Брейгель суров, он почти не оставляет надежды. Исследователь человека, гуманист (хоть с трудом поворачивается язык) по сути, и гиперреалист (это уж точно) по методу. Его Мадонна с младенцем принимает дары на глазах у явившихся с обыском стражников. И в этом нет ничего удивительного. Так устроен мир, считает Брейгель. И все же. Ему принадлежит одна из самых удивительных, магнетических картин в истории живописи. Охотники выходят к дому, к заснеженному и заледенелому городу, который вдруг открылся перед ними. Открылся внезапно, они приблизились к нему, взойдя на вершину холма. И остановились все разом в полушаге, придавшем этому остановленному движению удивительную выразительность. Для нас? Но Брейгель о нас не думал, можно не сомневаться, он думал о своем мире и о себе. Город внизу, под ними, со всеми его строениями, мостами, непременным катком. Это то, что они сами сумели создать. Это их дом, который они выстроили. Что спасает этот мир? Ответ Брейгеля однозначен. Труд и игра. У Брейгеля они неразрывно связаны. Тут все зависит от самого человека. Нельзя быть слишком серьезным, когда хочется плакать, и нельзя быть чересчур легкомысленным, когда хочется смеяться. Такую философию нельзя навязать (впрочем, как и любую другую), и каждый волен понять ее (и самого Брейгеля) по-своему.

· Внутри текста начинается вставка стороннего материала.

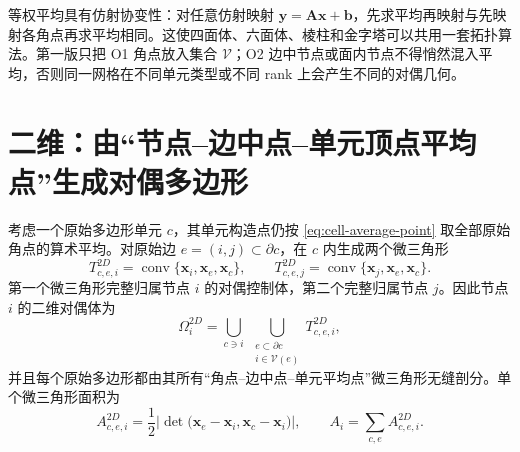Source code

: \documentclass[UTF8,a4paper,11pt,openany]{ctexrep}
\numberwithin{equation}{chapter}
\begin{document}
等权平均具有仿射协变性：对任意仿射映射 $\bm y=\bm A\bm x+\bm b$，先求平均再映射与先映射各角点再求平均相同。这使四面体、六面体、棱柱和金字塔可以共用一套拓扑算法。第一版只把 O1 角点放入集合 $\mathcal V$；O2 边中节点或面内节点不得悄然混入平均，否则同一网格在不同单元类型或不同 rank 上会产生不同的对偶几何。

\section{二维：由“节点--边中点--单元顶点平均点”生成对偶多边形}

考虑一个原始多边形单元 $c$，其单元构造点仍按 \cref{eq:cell-average-point} 取全部原始角点的算术平均。对原始边 $e=(i,j)\subset\partial c$，在 $c$ 内生成两个微三角形
\begin{equation}
  T^{2D}_{c,e,i}=\operatorname{conv}\{\bm x_i,\bm x_e,\bm x_c\},
  \qquad
  T^{2D}_{c,e,j}=\operatorname{conv}\{\bm x_j,\bm x_e,\bm x_c\}.
  \label{eq:dual-2d-microtriangle}
\end{equation}
第一个微三角形完整归属节点 $i$ 的对偶控制体，第二个完整归属节点 $j$。因此节点 $i$ 的二维对偶体为
\begin{equation}
  \Omega_i^{2D}
  =\bigcup_{c\ni i}\ \bigcup_{\substack{e\subset\partial c\\i\in\mathcal V(e)}}
   T^{2D}_{c,e,i},
  \label{eq:dual-2d-cell}
\end{equation}
并且每个原始多边形都由其所有“角点--边中点--单元平均点”微三角形无缝剖分。单个微三角形面积为
\begin{equation}
  A^{2D}_{c,e,i}
  =\frac12\left|
    \det\big(\bm x_e-\bm x_i,\bm x_c-\bm x_i\big)
  \right|,
  \qquad
  A_i=\sum_{c,e}A^{2D}_{c,e,i}.
\end{equation}
\end{document}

Вот только сущность от этого не меняется. Как бы мы не думали, это – наше дело. Что нас будоражит? Почему мы посматриваем назад с чувством обретенного превосходства и собственной значимости? Потому что иначе мы проигрываем. Мы проигрываем наигранную и надуманную высоту собственного самовосхваления, все наши инсталляции, живые картины, перфомансы, горы использованных красок. Отсюда главный вопрос современности, ставший вполне обычным: что хотел сказать художник? Тут нужно угадать. Кто лучше угадает, тот молодец. В этом сегодня смысл искусства. Сами художники слушают и удивляются (про себя). Неужели они именно это хотели сказать? Постановка вопроса, однако, вызывает сомнения, потому что у Брейгеля видно, что он хотел сказать. Вот идут охотники, вот горит костер, вот кого-то поймали, кого-то секут, кто-то оправляется из окошка. Он хотел сказать, и он это сказал, передал изображением. В этом очарование и сложность художника, который в определениях, в современном восприятии как бы наивен. Почему? Он не эстет. Просто человек, который смотрит, видит и рассказывает. Без каких-то находочек, фокусиков, рамочек, – всего понемногу и мелко, – чтобы было за что зацепиться, и потом обсудить. Такие они – нынешние обманки, ложные цели. Приправы для хорошего пищеварения. А Брейгель подает свое блюдо без приправ. Его беды и праздники перед нами, как на ладони. В них нельзя усомниться. Не нужно спрашивать, что хотел сказать Брейгель. Самое значительное и настоящее, сама подлинность жизни оказывается точной и ясной. То, что он хотел, он то и сказал!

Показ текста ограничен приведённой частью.